● Work required
Each line containing the word "boat" must be copied from the material below.

● Data
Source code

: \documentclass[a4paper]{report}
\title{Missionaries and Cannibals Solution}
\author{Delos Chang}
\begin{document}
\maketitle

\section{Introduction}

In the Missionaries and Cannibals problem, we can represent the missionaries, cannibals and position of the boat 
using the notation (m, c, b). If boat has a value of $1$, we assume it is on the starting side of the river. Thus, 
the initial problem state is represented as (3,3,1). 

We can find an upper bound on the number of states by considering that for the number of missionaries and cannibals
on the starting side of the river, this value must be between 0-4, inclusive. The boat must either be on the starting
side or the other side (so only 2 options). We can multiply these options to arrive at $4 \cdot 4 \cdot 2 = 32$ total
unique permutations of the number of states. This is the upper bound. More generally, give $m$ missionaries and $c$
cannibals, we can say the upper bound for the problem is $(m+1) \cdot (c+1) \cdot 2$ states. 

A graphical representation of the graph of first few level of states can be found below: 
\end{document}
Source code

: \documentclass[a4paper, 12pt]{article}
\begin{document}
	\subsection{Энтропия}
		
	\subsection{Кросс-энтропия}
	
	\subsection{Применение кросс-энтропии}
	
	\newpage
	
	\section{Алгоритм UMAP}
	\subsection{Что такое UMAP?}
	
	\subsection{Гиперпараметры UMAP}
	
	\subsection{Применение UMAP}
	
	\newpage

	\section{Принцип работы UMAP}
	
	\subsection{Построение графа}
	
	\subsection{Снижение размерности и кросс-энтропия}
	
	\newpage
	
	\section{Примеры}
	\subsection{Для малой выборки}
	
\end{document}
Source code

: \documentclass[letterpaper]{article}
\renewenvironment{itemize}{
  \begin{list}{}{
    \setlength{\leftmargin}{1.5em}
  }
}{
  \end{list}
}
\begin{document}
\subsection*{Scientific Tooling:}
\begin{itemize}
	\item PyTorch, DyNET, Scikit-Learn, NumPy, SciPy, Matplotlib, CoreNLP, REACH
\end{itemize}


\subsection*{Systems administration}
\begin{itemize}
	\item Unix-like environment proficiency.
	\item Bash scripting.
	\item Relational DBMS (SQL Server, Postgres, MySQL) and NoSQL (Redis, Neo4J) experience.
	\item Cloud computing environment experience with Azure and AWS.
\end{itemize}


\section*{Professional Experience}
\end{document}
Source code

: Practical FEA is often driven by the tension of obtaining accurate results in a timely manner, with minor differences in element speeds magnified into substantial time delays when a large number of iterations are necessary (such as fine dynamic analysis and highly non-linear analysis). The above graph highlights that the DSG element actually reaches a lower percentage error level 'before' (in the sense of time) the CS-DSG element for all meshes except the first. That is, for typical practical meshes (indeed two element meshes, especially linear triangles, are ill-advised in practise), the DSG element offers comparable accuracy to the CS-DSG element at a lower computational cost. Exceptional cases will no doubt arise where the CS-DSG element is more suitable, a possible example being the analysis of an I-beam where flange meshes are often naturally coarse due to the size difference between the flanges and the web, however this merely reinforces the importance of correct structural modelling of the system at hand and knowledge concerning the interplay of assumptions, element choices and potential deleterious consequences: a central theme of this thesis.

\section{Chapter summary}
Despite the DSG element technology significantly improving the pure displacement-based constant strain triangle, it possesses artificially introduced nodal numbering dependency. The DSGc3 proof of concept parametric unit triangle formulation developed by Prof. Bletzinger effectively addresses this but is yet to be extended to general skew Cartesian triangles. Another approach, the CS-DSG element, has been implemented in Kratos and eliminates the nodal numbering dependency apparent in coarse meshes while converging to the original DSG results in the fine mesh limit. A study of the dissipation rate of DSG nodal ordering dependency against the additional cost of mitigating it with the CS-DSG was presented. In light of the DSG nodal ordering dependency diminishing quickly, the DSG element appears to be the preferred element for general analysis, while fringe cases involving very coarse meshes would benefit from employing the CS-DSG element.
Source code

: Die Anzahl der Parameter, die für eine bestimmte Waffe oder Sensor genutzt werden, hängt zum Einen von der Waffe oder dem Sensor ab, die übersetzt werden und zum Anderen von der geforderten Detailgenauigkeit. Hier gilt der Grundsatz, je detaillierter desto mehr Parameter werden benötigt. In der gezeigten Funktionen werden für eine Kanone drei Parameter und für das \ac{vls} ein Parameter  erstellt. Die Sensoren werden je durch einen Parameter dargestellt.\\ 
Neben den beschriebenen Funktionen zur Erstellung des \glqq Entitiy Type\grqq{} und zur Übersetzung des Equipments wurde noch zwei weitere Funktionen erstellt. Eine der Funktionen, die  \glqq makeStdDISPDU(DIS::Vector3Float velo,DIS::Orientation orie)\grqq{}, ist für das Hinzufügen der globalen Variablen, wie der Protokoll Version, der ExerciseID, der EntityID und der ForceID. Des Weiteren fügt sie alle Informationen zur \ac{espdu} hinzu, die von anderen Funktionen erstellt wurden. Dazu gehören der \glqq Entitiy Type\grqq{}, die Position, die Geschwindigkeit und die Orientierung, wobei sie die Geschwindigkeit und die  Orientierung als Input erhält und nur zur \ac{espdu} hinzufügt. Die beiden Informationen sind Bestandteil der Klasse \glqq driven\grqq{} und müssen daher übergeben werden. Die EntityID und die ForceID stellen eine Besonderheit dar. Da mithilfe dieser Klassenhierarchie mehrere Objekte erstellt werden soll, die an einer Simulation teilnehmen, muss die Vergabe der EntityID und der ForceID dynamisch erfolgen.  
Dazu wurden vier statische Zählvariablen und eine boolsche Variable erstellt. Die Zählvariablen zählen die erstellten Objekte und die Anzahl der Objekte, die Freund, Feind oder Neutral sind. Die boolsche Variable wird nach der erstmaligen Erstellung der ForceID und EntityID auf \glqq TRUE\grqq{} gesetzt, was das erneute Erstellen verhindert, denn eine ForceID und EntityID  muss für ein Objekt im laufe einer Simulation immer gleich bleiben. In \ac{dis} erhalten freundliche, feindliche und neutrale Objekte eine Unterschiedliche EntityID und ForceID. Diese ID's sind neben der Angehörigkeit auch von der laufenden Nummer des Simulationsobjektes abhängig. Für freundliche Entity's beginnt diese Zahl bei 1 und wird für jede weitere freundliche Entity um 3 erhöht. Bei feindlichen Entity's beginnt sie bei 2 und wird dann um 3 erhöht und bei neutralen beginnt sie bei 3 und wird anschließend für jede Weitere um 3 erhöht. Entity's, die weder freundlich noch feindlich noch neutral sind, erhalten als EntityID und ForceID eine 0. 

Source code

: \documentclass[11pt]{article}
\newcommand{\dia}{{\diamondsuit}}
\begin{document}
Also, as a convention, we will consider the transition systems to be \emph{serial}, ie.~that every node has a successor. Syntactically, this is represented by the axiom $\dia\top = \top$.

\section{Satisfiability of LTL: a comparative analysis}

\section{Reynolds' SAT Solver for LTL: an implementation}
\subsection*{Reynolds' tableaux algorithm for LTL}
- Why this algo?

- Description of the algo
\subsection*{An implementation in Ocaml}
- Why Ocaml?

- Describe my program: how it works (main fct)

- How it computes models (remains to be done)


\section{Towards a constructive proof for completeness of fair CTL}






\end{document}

● Answer
In the Missionaries and Cannibals problem, we can represent the missionaries, cannibals and position of the boat 
using the notation (m, c, b). If boat has a value of $1$, we assume it is on the starting side of the river. Thus, 
on the starting side of the river, this value must be between 0-4, inclusive. The boat must either be on the starting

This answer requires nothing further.